A faithful copy of every entry is the goal; keep the images out of it.

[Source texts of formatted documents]
= = =

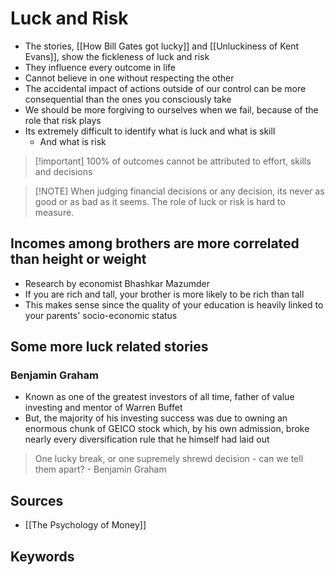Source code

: # Luck and Risk
- The stories, [[How Bill Gates got lucky]] and [[Unluckiness of Kent Evans]], show the fickleness of luck and risk
- They influence every outcome in life
- Cannot believe in one without respecting the other
- The accidental impact of actions outside of our control can be more consequential than the ones you consciously take
- We should be more forgiving to ourselves when we fail, because of the role that risk plays
- Its extremely difficult to identify what is luck and what is skill
	- And what is risk


> [!important] 100% of outcomes cannot be attributed to effort, skills and decisions

> [!NOTE] When judging financial decisions or any decision, its never as good or as bad as it seems.
> The role of luck or risk is hard to measure.

## Incomes among brothers are more correlated than height or weight
- Research by economist Bhashkar Mazumder
- If you are rich and tall, your brother is more likely to be rich than tall
- This makes sense since the quality of your education is heavily linked to your parents' socio-economic status

## Some more luck related stories
### Benjamin Graham
- Known as one of the greatest investors of all time, father of value investing and mentor of Warren Buffet
- But, the majority of his investing success was due to owning an enormous chunk of GEICO stock which, by his own admission, broke nearly every diversification rule that he himself had laid out
> One lucky break, or one supremely shrewd decision - can we tell them apart?
> \- Benjamin Graham

## Sources
- [[The Psychology of Money]]

## Keywords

= = =

▸ Reply to the task:
Source code

: # Luck and Risk
- The stories, [[How Bill Gates got lucky]] and [[Unluckiness of Kent Evans]], show the fickleness of luck and risk
- They influence every outcome in life
- Cannot believe in one without respecting the other
- The accidental impact of actions outside of our control can be more consequential than the ones you consciously take
- We should be more forgiving to ourselves when we fail, because of the role that risk plays
- Its extremely difficult to identify what is luck and what is skill
	- And what is risk


> [!important] 100% of outcomes cannot be attributed to effort, skills and decisions

> [!NOTE] When judging financial decisions or any decision, its never as good or as bad as it seems.
> The role of luck or risk is hard to measure.

## Incomes among brothers are more correlated than height or weight
- Research by economist Bhashkar Mazumder
- If you are rich and tall, your brother is more likely to be rich than tall
- This makes sense since the quality of your education is heavily linked to your parents' socio-economic status

## Some more luck related stories
### Benjamin Graham
- Known as one of the greatest investors of all time, father of value investing and mentor of Warren Buffet
- But, the majority of his investing success was due to owning an enormous chunk of GEICO stock which, by his own admission, broke nearly every diversification rule that he himself had laid out
> One lucky break, or one supremely shrewd decision - can we tell them apart?
> \- Benjamin Graham

## Sources
- [[The Psychology of Money]]

## Keywords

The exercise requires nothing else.